• Work item:
The required output is all lines below that contain the word "resources".
================================
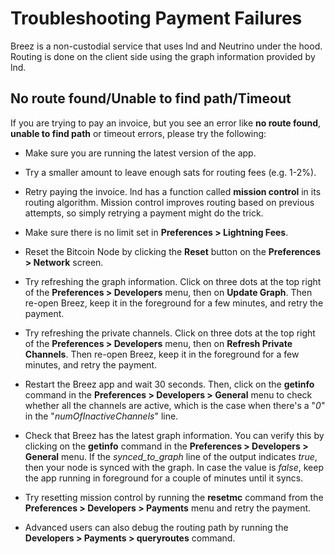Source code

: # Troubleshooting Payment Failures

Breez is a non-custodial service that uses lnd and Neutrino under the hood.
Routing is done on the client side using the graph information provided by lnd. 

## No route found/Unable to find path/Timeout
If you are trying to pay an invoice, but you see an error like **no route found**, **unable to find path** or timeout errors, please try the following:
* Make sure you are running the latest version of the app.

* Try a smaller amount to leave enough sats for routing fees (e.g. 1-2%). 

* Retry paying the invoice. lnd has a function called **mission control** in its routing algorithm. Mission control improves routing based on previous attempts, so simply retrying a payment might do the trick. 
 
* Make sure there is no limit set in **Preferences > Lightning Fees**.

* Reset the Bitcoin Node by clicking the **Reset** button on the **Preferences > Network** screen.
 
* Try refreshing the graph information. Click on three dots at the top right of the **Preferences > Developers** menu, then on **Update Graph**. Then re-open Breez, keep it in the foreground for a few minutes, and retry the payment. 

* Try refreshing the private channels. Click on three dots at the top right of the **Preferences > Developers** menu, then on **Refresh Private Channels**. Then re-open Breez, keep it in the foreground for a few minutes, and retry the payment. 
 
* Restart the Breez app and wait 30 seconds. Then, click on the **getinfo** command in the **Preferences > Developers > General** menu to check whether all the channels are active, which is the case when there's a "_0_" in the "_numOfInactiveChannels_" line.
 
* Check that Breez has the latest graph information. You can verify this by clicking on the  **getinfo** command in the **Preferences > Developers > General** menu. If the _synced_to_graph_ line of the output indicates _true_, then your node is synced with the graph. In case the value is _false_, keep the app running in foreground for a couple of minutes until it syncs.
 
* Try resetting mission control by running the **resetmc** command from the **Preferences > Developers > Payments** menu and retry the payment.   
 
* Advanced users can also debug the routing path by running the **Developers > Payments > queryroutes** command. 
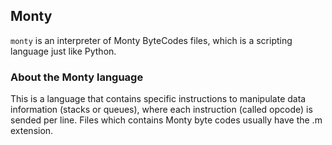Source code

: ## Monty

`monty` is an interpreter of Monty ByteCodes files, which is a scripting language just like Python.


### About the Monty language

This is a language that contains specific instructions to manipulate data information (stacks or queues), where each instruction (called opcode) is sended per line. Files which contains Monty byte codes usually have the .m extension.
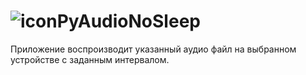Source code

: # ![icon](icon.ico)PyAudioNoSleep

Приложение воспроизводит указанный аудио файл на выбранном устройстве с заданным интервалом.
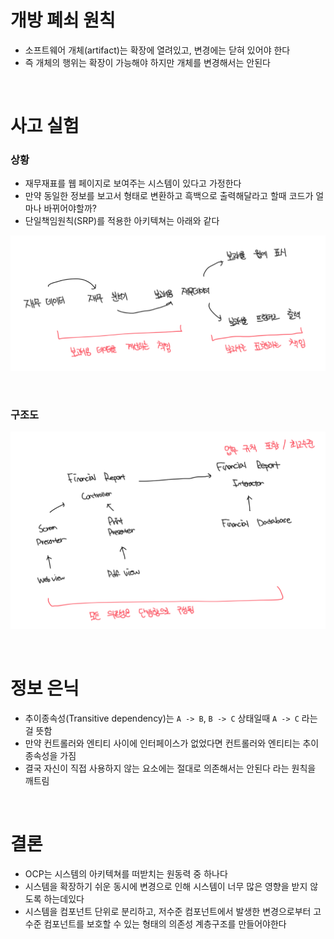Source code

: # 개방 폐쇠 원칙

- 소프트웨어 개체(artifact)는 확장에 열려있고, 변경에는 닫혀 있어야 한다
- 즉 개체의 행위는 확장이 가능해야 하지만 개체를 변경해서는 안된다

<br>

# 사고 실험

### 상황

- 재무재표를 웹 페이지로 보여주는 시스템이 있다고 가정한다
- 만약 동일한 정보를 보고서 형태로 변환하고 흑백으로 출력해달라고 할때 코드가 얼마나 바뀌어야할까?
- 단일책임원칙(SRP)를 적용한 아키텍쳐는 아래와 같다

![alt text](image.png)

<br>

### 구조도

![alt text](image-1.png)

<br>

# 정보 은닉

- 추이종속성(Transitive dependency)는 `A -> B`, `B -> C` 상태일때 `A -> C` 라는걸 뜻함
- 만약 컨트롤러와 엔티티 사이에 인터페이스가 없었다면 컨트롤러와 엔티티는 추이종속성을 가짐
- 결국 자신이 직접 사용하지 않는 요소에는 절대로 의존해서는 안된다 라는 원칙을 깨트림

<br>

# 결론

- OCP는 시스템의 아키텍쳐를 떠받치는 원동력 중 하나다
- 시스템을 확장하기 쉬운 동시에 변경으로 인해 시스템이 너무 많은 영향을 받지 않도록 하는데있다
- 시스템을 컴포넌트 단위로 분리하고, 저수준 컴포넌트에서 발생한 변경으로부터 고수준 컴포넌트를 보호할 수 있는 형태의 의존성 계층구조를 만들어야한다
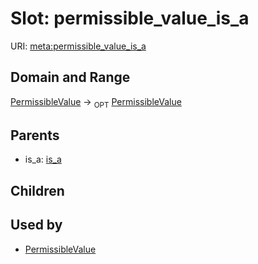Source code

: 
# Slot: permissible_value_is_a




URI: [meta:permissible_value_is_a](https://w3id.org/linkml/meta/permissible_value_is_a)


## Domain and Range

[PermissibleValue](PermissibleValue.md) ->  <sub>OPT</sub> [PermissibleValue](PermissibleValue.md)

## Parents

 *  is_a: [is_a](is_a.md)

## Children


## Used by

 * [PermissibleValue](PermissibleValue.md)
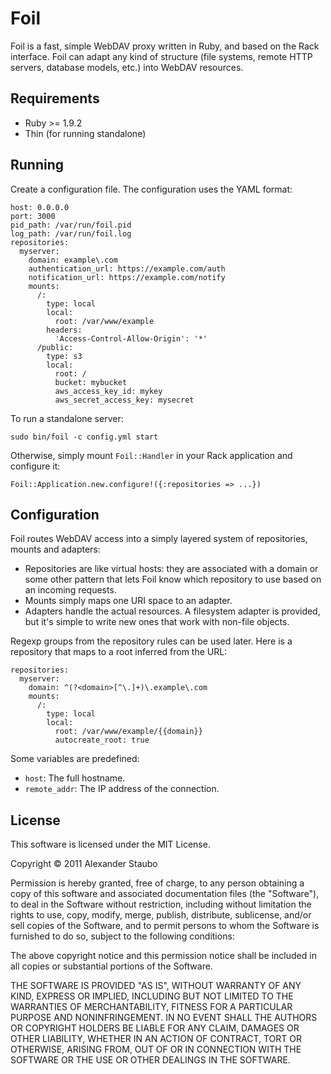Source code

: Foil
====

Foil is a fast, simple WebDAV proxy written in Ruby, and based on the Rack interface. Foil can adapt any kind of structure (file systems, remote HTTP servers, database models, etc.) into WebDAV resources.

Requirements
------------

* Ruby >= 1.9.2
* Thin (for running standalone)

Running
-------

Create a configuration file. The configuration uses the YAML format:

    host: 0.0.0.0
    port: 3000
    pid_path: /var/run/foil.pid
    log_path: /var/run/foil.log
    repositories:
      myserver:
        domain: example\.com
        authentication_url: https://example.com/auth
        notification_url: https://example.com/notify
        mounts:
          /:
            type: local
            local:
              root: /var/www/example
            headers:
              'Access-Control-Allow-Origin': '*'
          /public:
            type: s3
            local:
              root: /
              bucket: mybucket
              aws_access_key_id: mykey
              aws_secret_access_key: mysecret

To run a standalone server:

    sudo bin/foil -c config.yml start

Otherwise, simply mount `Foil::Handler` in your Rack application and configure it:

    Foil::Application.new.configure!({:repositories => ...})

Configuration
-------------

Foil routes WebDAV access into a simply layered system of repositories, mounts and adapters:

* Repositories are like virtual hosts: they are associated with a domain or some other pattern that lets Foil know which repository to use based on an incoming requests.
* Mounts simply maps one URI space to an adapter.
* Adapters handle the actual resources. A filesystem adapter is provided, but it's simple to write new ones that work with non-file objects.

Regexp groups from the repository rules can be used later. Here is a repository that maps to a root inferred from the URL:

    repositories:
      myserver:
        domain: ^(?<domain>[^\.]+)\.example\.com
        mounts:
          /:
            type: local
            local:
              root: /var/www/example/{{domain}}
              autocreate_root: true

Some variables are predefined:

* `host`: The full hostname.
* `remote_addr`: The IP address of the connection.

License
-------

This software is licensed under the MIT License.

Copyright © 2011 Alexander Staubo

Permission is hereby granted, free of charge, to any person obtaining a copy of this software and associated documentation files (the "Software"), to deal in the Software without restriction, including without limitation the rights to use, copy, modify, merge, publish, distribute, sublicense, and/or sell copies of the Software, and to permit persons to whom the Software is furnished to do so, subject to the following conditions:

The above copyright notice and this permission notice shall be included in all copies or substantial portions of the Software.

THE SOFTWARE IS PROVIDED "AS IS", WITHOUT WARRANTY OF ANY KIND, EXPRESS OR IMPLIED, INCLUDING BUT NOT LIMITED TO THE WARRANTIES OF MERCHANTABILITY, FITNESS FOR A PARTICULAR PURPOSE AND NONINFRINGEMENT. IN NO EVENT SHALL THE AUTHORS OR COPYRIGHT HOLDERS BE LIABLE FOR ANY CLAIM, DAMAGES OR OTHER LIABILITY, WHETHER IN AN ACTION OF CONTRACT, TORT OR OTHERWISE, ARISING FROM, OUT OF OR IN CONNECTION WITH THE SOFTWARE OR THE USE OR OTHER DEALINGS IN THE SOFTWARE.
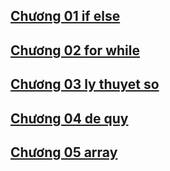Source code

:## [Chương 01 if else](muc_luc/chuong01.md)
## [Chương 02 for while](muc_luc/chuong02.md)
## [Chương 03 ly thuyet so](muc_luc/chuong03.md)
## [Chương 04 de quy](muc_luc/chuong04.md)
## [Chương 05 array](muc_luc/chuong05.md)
================================
• Output for this task:
Foil is a fast, simple WebDAV proxy written in Ruby, and based on the Rack interface. Foil can adapt any kind of structure (file systems, remote HTTP servers, database models, etc.) into WebDAV resources.
* Adapters handle the actual resources. A filesystem adapter is provided, but it's simple to write new ones that work with non-file objects.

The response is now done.